Grinding hard alloys is not new, and not limited to the lapidary equipment I mentioned last night.  Surface grinding machines have been around for ages, and that's just the start.  There are centerless grinders, cylindrical grinders, and more, to emphasize that grinding is an acceptable technique.  I steered away from those big tools because I just don't know of any hobby or small shop-sized grinders aside from a bench grinder or a hand held grinder.   

It turns out, I didn't double check.  Grizzly has a small (-ish) surface grinder at a price that falls in line with a lot of other home shop tools.  That probably means other people have them, too.  Griz doesn't have centerless or cylindrical grinders.  I don't think a surface grinder could do something like that bearing I was talking about. 

When I wanted to cut titanium on my Sherline milling machine, one of the retired machinists who uses one commented that I should grind it rather than machine it on the little milling machine.  Titanium is quite a bit more machinable than ceramics or superalloys; it handles quite a lot like stainless steel.  Still, this old machinist thought I'd be better off grinding than cutting.  I had no real trouble cutting it. 

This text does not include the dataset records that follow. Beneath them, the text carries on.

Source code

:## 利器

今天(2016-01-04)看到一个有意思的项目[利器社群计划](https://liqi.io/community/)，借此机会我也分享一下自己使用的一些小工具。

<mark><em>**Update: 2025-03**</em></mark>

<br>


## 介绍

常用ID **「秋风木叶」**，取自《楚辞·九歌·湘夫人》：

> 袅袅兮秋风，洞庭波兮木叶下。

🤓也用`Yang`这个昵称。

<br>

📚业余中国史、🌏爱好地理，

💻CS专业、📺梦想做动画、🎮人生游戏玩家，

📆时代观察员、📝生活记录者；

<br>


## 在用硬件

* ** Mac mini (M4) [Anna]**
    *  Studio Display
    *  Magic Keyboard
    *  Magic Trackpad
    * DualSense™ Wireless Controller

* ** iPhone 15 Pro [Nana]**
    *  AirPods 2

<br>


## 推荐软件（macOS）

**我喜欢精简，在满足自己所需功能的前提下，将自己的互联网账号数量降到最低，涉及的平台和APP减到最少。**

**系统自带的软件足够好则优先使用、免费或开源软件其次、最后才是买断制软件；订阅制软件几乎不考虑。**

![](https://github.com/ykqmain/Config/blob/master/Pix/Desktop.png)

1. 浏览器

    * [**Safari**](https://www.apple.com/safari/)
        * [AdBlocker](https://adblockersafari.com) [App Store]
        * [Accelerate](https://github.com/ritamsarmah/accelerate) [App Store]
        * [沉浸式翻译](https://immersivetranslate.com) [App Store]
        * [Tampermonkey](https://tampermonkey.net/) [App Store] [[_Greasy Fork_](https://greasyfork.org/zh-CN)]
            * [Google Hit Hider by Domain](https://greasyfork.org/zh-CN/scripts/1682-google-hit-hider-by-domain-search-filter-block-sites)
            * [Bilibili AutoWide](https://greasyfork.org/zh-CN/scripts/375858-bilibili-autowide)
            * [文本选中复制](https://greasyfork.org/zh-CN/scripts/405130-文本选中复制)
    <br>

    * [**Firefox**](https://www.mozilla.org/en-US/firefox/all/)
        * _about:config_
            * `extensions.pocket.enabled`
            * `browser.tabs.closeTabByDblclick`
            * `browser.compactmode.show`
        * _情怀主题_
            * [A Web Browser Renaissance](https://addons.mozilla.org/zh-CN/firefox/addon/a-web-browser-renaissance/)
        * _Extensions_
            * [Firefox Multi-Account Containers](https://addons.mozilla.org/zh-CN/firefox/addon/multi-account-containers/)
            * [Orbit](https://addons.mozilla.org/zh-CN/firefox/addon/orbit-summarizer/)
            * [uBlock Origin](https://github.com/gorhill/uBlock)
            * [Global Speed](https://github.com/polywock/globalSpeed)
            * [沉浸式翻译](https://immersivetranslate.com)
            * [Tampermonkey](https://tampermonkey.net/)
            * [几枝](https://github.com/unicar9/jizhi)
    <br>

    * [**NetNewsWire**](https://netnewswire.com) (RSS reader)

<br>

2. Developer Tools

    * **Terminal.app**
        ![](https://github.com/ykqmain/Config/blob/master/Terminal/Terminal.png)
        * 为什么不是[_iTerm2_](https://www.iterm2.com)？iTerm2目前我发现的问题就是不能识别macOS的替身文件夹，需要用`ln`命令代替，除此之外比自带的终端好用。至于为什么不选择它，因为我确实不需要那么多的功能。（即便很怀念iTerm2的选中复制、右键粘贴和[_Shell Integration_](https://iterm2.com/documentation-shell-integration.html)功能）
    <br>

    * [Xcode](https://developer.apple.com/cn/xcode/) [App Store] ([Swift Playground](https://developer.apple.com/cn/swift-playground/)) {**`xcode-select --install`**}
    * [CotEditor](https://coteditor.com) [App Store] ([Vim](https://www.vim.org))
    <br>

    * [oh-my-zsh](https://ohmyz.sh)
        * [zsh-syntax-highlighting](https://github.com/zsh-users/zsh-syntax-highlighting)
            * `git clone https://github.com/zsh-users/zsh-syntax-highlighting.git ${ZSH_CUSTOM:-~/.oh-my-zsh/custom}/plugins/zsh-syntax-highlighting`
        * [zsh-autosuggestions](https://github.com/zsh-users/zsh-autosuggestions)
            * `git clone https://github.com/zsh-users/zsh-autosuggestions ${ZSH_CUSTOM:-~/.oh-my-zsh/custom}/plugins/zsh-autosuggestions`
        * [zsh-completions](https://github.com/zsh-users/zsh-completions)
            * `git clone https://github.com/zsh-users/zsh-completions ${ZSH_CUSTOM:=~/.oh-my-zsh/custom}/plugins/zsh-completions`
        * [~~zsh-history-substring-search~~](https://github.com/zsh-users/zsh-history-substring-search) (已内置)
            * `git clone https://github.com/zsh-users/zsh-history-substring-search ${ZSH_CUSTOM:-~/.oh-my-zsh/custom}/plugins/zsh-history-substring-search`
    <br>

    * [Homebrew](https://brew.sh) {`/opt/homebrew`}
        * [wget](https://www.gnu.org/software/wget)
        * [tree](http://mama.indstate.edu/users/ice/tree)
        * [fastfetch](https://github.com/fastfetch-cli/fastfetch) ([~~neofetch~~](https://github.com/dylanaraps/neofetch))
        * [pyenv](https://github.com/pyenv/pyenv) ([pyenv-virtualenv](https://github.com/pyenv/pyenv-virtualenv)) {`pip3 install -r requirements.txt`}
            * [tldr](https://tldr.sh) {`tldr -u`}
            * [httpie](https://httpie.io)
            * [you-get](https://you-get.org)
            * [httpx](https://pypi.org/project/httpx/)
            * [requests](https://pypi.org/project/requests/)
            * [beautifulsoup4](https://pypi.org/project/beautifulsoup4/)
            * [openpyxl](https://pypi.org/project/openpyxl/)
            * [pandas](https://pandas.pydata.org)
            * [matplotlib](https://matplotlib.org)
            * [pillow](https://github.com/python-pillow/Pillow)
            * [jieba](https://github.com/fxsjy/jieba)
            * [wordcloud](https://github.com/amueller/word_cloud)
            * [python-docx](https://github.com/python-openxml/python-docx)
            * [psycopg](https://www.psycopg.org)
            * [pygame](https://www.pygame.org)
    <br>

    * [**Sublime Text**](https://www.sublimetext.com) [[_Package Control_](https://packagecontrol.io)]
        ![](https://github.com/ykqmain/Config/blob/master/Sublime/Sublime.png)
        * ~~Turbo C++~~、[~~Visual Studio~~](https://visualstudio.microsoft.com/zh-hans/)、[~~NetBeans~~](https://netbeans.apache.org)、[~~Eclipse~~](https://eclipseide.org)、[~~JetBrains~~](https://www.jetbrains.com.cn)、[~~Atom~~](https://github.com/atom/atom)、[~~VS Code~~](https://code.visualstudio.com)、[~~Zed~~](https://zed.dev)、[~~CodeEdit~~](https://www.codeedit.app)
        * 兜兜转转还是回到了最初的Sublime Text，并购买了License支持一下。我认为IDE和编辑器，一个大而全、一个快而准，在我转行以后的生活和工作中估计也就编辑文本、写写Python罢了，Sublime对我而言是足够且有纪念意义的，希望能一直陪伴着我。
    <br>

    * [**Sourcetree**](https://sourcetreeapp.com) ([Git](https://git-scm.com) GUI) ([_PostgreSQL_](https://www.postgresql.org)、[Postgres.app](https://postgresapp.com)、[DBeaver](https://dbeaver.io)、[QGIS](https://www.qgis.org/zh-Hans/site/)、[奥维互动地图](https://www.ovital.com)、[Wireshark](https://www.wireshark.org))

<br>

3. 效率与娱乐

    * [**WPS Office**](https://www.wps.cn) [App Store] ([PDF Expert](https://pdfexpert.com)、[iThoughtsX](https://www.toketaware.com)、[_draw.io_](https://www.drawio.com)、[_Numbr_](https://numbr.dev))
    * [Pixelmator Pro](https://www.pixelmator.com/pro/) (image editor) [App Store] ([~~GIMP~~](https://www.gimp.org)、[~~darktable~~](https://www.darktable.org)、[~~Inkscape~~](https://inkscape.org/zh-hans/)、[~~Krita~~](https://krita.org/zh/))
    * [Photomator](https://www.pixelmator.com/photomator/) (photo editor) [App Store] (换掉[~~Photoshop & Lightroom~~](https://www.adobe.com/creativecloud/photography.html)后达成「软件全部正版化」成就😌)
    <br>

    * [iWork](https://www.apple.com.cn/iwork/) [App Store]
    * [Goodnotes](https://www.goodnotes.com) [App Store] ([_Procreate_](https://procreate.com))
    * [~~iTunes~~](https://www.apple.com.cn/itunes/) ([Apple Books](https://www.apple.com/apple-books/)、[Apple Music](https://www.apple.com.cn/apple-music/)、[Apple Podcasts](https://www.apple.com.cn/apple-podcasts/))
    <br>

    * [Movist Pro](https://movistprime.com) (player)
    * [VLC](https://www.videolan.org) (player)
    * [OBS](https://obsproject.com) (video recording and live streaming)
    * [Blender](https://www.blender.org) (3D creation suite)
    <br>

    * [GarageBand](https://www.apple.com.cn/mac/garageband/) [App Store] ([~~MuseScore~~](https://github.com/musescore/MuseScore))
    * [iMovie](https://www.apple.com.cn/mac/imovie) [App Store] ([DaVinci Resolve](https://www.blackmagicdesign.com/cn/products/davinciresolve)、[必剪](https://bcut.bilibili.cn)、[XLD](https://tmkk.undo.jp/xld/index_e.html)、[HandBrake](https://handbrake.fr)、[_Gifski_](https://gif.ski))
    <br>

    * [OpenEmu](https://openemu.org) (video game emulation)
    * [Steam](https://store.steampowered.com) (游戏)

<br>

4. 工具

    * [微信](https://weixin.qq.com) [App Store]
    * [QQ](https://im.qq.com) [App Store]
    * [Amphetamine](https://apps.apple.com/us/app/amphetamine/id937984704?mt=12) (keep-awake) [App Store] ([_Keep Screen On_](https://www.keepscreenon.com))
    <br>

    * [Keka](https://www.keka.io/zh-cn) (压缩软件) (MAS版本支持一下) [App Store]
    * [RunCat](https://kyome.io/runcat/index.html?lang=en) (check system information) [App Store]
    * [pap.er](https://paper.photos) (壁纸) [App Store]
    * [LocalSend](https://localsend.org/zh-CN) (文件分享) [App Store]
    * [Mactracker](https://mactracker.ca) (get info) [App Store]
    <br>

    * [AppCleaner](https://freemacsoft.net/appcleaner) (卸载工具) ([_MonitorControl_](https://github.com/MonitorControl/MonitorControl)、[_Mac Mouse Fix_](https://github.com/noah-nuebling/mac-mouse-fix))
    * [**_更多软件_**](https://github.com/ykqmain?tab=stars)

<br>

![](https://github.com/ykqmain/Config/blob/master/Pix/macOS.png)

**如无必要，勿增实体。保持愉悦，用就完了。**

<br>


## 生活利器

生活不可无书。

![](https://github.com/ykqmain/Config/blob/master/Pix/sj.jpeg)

I suppose I come at this from thinking of ceramics and other hard, brittle materials as being more like rocks and crystals, and grinding is the way to cut those.  There are millions of faceted stones on the market, including extremely hard ones like sapphire, rubies, and diamonds.  Every one of them was ground.  Despite the image we all have of the diamonds being cleaved with a hammer, probably from commercials, diamonds are "cut" by grinding the facets into them like every other type of stone.  Cleaving is only done on large, valuable stones, to make smaller, valuable stones out of them, which are then ground away to shape.   
A CNC lathe carving an ornamental angel in stone. Chances are, this is a softer stone like alabaster that can be cut with conventional steel or carbide cutters.


  1. SiG

    We use a DedTrue fixture, on a surface grinder, to neck down carbide tools to custom specs; here at the Mill.
    I imagine you could pick one up reasonable at a machine wholesaler.